TASK PROMPT:
Read the listing below and copy out every line that holds "Started".

STUDY MATERIAL:
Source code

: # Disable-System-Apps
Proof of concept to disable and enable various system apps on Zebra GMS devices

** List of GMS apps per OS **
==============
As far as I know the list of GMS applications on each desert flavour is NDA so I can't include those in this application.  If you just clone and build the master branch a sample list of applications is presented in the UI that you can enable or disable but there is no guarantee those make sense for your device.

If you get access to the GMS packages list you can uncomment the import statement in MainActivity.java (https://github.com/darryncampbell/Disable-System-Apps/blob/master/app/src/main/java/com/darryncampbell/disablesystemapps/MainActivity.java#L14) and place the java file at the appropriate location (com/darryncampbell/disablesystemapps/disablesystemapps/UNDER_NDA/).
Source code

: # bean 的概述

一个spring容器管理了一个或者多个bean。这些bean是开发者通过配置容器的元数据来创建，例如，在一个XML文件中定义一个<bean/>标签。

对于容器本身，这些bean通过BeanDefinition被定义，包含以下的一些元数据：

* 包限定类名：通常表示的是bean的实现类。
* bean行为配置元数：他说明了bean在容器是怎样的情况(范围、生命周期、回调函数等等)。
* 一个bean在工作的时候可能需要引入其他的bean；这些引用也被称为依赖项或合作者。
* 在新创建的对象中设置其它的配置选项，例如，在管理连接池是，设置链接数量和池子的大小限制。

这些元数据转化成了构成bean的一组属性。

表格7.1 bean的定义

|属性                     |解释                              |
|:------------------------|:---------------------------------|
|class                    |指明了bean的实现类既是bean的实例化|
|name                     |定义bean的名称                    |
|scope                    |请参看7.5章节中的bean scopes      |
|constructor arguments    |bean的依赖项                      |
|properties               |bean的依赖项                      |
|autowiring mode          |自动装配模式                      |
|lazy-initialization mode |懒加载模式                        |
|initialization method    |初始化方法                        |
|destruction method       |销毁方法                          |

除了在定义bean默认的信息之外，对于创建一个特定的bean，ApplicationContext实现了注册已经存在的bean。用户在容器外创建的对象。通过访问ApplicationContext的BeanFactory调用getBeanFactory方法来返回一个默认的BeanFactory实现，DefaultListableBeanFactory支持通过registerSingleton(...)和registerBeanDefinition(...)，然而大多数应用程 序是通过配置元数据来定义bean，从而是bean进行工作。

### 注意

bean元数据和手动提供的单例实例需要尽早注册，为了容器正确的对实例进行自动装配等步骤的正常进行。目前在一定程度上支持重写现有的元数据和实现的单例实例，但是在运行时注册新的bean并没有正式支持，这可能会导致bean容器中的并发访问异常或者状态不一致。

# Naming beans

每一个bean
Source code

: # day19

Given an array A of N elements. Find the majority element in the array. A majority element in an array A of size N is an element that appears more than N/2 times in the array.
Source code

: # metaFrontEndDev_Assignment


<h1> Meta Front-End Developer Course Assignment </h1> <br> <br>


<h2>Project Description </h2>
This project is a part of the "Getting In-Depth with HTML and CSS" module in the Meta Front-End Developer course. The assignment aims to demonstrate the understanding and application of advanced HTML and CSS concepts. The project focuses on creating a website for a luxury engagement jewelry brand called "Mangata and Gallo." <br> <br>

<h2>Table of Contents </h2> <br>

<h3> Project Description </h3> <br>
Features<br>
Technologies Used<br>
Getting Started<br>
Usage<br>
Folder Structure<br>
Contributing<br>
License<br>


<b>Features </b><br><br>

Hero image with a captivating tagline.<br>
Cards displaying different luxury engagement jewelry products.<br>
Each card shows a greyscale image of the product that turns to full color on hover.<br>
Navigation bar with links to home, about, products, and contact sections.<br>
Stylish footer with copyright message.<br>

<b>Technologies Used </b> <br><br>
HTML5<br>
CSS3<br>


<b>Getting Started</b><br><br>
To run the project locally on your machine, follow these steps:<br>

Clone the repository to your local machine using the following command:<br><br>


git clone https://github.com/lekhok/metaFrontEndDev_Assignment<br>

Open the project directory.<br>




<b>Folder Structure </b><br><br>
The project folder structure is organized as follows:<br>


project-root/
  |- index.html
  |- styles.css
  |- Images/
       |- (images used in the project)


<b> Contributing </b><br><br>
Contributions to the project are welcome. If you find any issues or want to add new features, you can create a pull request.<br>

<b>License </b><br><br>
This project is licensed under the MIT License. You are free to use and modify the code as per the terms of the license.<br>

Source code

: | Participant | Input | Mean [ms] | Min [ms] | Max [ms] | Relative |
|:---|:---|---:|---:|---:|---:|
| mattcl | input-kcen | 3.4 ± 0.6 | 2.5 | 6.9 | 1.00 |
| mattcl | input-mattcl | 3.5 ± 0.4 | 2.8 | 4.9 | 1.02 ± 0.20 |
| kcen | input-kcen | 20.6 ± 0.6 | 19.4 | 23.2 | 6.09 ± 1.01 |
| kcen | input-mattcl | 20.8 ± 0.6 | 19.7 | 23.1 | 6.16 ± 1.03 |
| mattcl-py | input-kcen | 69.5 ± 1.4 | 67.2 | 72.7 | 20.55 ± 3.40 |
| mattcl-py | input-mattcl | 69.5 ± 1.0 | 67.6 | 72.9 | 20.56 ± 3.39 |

YOUR SOLUTION:
Getting Started<br>
<b>Getting Started</b><br><br>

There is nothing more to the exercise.